China is now selling its expertise and experience in economic development to the rest of the world. Indeed, development is to the country what democracy is to the United States. If Washington has been promoting democracy as the universal system of government, Beijing is now marketing development as a universal economic goal for the Global South.
If US President Joe Biden sees an ideological conflict of the century between authoritarianism and democracy, President Xi Jinping thinks it’s rather between development and poverty, or the nations of haves vs those of the have nots.
That’s the latest message of a speech from State Councillor and Foreign Minister Wang Yi. Quoted by China Daily, he said “development is an eternal endeavour of humanity and a major yardstick for the progress of the times”. Note the word “eternal”, that is, for all times, compared with “universal”, as in everywhere.

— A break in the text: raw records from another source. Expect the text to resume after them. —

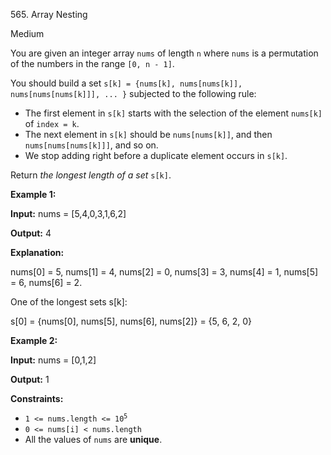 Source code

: ﻿565\. Array Nesting

Medium

You are given an integer array `nums` of length `n` where `nums` is a permutation of the numbers in the range `[0, n - 1]`.

You should build a set `s[k] = {nums[k], nums[nums[k]], nums[nums[nums[k]]], ... }` subjected to the following rule:

*   The first element in `s[k]` starts with the selection of the element `nums[k]` of `index = k`.
*   The next element in `s[k]` should be `nums[nums[k]]`, and then `nums[nums[nums[k]]]`, and so on.
*   We stop adding right before a duplicate element occurs in `s[k]`.

Return _the longest length of a set_ `s[k]`.

**Example 1:**

**Input:** nums = [5,4,0,3,1,6,2]

**Output:** 4

**Explanation:** 

nums[0] = 5, nums[1] = 4, nums[2] = 0, nums[3] = 3, nums[4] = 1, nums[5] = 6, nums[6] = 2. 

One of the longest sets s[k]:

s[0] = {nums[0], nums[5], nums[6], nums[2]} = {5, 6, 2, 0}

**Example 2:**

**Input:** nums = [0,1,2]

**Output:** 1

**Constraints:**

*   <code>1 <= nums.length <= 10<sup>5</sup></code>
*   `0 <= nums[i] < nums.length`
*   All the values of `nums` are **unique**. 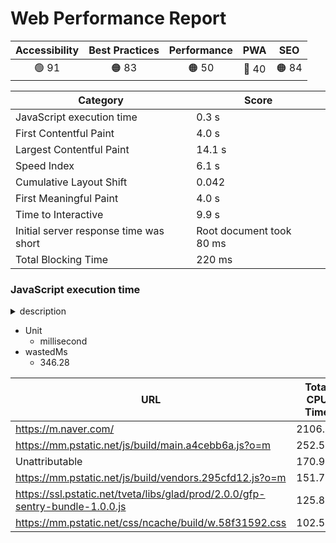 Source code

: # Web Performance Report

| Accessibility | Best Practices | Performance | PWA | SEO |
| :---: | :---: | :---: | :---: | :---: |
|  🟢 91 | 🟠 83 | 🟠 50 | 🔴 40 | 🟠 84 |

| Category | Score |
| --- | --- |
| JavaScript execution time | 0.3 s |
| First Contentful Paint | 4.0 s |
| Largest Contentful Paint | 14.1 s |
| Speed Index | 6.1 s |
| Cumulative Layout Shift | 0.042 |
| First Meaningful Paint | 4.0 s |
| Time to Interactive | 9.9 s |
| Initial server response time was short | Root document took 80 ms |
| Total Blocking Time | 220 ms |

### JavaScript execution time

<details><summary>description</summary>
  
  Consider reducing the time spent parsing, compiling, and executing JS. You may find delivering smaller JS payloads helps with this. [Learn more](https://web.dev/bootup-time/).
  
  </details>

- Unit
  - millisecond
- wastedMs
  - 346.28

| URL | Total CPU Time | Script Evaluation | Script Parse |
| --- | --- | --- | --- |
|  https://m.naver.com/ | 2106.94 | 5.4 | 7.68 |
|  https://mm.pstatic.net/js/build/main.a4cebb6a.js?o=m | 252.52 | 136.38 | 13.96 |
|  Unattributable | 170.98 | 6.36 | 0.36 |
|  https://mm.pstatic.net/js/build/vendors.295cfd12.js?o=m | 151.78 | 62.34 | 7.28 |
|  https://ssl.pstatic.net/tveta/libs/glad/prod/2.0.0/gfp-sentry-bundle-1.0.0.js | 125.8 | 104.78 | 1.74 |
|  https://mm.pstatic.net/css/ncache/build/w.58f31592.css | 102.54 | 0 | 0 |
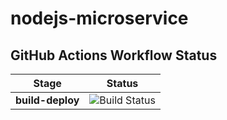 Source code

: # nodejs-microservice


## GitHub Actions Workflow Status

| Stage           | Status                                                                                     |
|-----------------|--------------------------------------------------------------------------------------------|
| **build-deploy**       | ![Build Status](https://github.com/NavabShariff/nodejs-microservice/actions/workflows/actions.yml/badge.svg?branch=main&job=build-deploy)   |


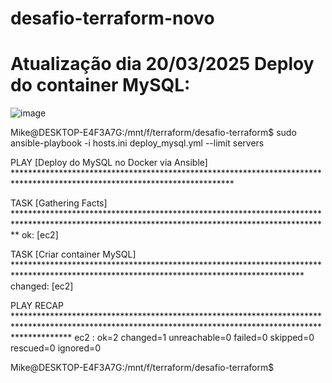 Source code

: # desafio-terraform-novo

# Atualização dia 20/03/2025 Deploy do container MySQL:
![image](https://github.com/user-attachments/assets/a0913f72-57ca-43f0-acb3-0b9493cdcb75)

Mike@DESKTOP-E4F3A7G:/mnt/f/terraform/desafio-terraform$ sudo ansible-playbook -i hosts.ini deploy_mysql.yml --limit servers

PLAY [Deploy do MySQL no Docker via Ansible] **************************************************************************************************************************

TASK [Gathering Facts] ************************************************************************************************************************************************
ok: [ec2]

TASK [Criar container MySQL] ******************************************************************************************************************************************
changed: [ec2]

PLAY RECAP ************************************************************************************************************************************************************
ec2                        : ok=2    changed=1    unreachable=0    failed=0    skipped=0    rescued=0    ignored=0

Mike@DESKTOP-E4F3A7G:/mnt/f/terraform/desafio-terraform$

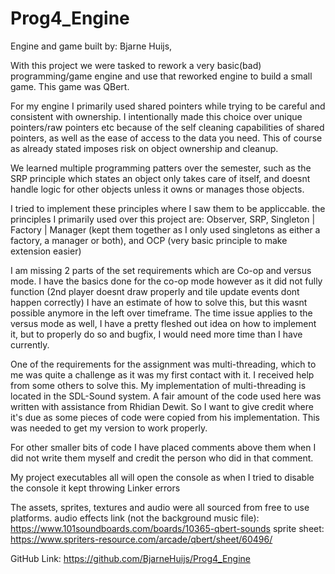 # Prog4_Engine

Engine and game built by: Bjarne Huijs,

With this project we were tasked to rework a very basic(bad) programming/game engine and use that reworked engine to build a small game. This game was QBert.

For my engine I primarily used shared pointers while trying to be careful and consistent with ownership. I intentionally made this choice over unique pointers/raw pointers etc because 
of the self cleaning capabilities of shared pointers, as well as the ease of access to the data you need. This of course as already stated imposes risk on object ownership and cleanup.

We learned multiple programming patters over the semester, such as the SRP principle which states an object only takes care of itself, and doesnt handle logic for other objects 
unless it owns or manages those objects.

I tried to implement these principles where I saw them to be appliccable. the principles I primarily used over this project are: 
Observer,
SRP,
Singleton | Factory | Manager (kept them together as I only used singletons as either a factory, a manager or both),
and OCP (very basic principle to make extension easier)

I am missing 2 parts of the set requirements which are Co-op and versus mode. I have the basics done for the co-op mode however as it did not fully function
(2nd player doesnt draw properly and tile update events dont happen correctly)
I have an estimate of how to solve this, but this wasnt possible anymore in the left over timeframe.
The time issue applies to the versus mode as well, I have a pretty fleshed out idea on how to implement it, but to properly do so and bugfix, I would need more time than I have currently.

One of the requirements for the assignment was multi-threading, which to me was quite a challenge as it was my first contact with it. I received help from some others to solve this.
My implementation of multi-threading is located in the SDL-Sound system. A fair amount of the code used here was written with assistance from Rhidian Dewit. 
So I want to give credit where it's due as some pieces of code were copied from his implementation. This was needed to get my version to work properly.

For other smaller bits of code I have placed comments above them when I did not write them myself and credit the person who did in that comment.

My project executables all will open the console as when I tried to disable the console it kept throwing Linker errors

The assets, sprites, textures and audio were all sourced from free to use platforms.
audio effects link (not the background music file): https://www.101soundboards.com/boards/10365-qbert-sounds
sprite sheet: https://www.spriters-resource.com/arcade/qbert/sheet/60496/

GitHub Link: https://github.com/BjarneHuijs/Prog4_Engine
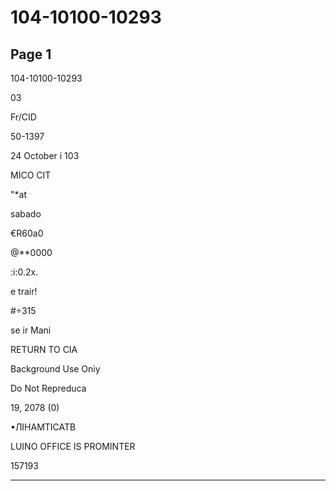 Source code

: # 104-10100-10293

## Page 1

104-10100-10293

03

Fr/CID

50-1397

24 October i 103

MICO CIT

"*at

sabado

€R60a0

@**0000

:i:0.2x.

e trair!

#÷315

se ir Mani

RETURN TO CIA

Background Use Oniy

Do Not Repreduca

19, 2078 (0)

•ЛІНАМТІСАТВ

LUINO OFFICE IS PROMINTER

157193

---

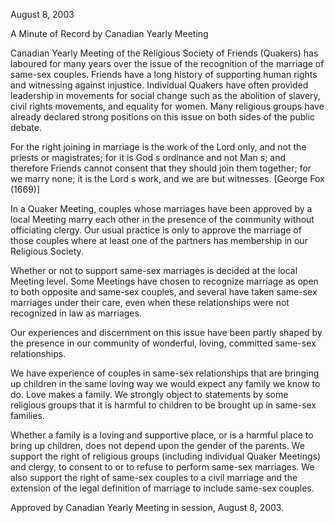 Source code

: August 8, 2003

A Minute of Record by Canadian Yearly Meeting

Canadian Yearly Meeting of the Religious Society of Friends (Quakers) has laboured for many years over the issue of the recognition of the marriage of same-sex couples. Friends have a long history of supporting human rights and witnessing against injustice. Individual Quakers have often provided leadership in movements for social change such as the abolition of slavery, civil rights movements, and equality for women. Many religious groups have already declared strong positions on this issue on both sides of the public debate.

For the right joining in marriage is the work of the Lord only, and not the priests or magistrates; for it is God s ordinance and not Man s; and therefore Friends cannot consent that they should join them together; for we marry none; it is the Lord s work, and we are but witnesses. [George Fox (1669)]

In a Quaker Meeting, couples whose marriages have been approved by a local Meeting marry each other in the presence of the community without officiating clergy. Our usual practice is only to approve the marriage of those couples where at least one of the partners has membership in our Religious Society.

Whether or not to support same-sex marriages is decided at the local Meeting level. Some Meetings have chosen to recognize marriage as open to both opposite and same-sex couples, and several have taken same-sex marriages under their care, even when these relationships were not recognized in law as marriages.

Our experiences and discernment on this issue have been partly shaped by the presence in our community of wonderful, loving, committed same-sex relationships.

We have experience of couples in same-sex relationships that are bringing up children in the same loving way we would expect any family we know to do. Love makes a family. We strongly object to statements by some religious groups that it is harmful to children to be brought up in same-sex families.

Whether a family is a loving and supportive place, or is a harmful place to bring up children, does not depend upon the gender of the parents. We support the right of religious groups (including individual Quaker Meetings) and clergy, to consent to or to refuse to perform same-sex marriages. We also support the right of same-sex couples to a civil marriage and the extension of the legal definition of marriage to include same-sex couples.

Approved by Canadian Yearly Meeting in session, August 8, 2003.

The global development initiative Xi proposed, said Wang, was supported by more than 100 countries and aimed at “building a global community of development by putting people at the centre, and promoting stronger, greener and healthier global development”.
The occasion was the release of a report by a semi-official think tank called the Centre for International Knowledge on Development of China. It amounts to a blueprint of how development for low-income countries could be achieved. For two decades, Beijing has, rather unsuccessfully, tried to promote Asian or Confucian values. But those Confucian Institutes have been shut down in country after country. And it’s always difficult to sell intangibles such as values.
With economic development promising the end of poverty, though, Beijing has a much more convincing case. At the very least, there is quantifiable data. In 1990, more than 2 billion people lived in extreme poverty. Today, there are fewer than 700 million. Most of the poverty reduction took place in South and East Asia, but China accounted for the lion’s share.